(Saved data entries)
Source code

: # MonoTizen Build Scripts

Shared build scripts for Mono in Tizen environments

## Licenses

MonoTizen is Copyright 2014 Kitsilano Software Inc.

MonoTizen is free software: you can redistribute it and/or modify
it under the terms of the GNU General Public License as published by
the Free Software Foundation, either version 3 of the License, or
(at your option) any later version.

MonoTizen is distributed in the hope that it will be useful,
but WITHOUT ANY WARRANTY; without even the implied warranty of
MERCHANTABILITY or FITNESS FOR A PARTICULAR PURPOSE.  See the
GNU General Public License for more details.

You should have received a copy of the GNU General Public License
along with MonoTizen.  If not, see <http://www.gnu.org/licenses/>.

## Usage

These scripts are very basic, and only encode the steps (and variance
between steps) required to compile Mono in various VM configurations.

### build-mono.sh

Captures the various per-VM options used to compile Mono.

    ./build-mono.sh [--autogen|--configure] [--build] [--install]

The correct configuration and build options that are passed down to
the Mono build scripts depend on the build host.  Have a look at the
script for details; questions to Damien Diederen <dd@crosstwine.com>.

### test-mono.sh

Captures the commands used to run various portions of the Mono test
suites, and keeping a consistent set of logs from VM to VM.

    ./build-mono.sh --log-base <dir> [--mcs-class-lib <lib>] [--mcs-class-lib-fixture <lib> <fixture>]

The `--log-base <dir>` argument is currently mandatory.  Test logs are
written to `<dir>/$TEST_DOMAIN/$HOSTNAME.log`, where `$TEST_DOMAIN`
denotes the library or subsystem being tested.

## Directions
In the entries above, count each line that includes "base" and report the total with no other text.

## Output
2